## [YOUR OBJECTIVE]
Each line containing the string "indicate" should be copied out of the entries.

Records from a data collection:

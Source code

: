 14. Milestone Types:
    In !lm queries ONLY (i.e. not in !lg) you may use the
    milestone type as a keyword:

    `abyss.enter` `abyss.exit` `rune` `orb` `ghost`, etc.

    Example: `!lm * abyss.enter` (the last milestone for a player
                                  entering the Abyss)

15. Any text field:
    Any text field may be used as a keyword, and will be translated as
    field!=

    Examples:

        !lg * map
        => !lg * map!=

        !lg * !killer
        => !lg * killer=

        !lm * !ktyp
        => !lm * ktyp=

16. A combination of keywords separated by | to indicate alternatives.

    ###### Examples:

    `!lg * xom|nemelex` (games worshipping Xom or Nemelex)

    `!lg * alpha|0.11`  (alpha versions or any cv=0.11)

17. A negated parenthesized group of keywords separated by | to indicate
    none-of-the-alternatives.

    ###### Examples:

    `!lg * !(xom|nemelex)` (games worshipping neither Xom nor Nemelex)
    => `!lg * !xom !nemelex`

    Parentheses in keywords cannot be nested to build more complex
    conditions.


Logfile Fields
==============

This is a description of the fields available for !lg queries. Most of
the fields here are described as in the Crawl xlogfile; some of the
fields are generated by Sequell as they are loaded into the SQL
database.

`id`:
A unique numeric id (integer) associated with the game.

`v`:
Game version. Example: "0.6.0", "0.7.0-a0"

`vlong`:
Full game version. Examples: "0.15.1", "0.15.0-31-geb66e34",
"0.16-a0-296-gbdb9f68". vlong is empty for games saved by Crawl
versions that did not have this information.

## [RESPONSE]
16. A combination of keywords separated by | to indicate alternatives.
17. A negated parenthesized group of keywords separated by | to indicate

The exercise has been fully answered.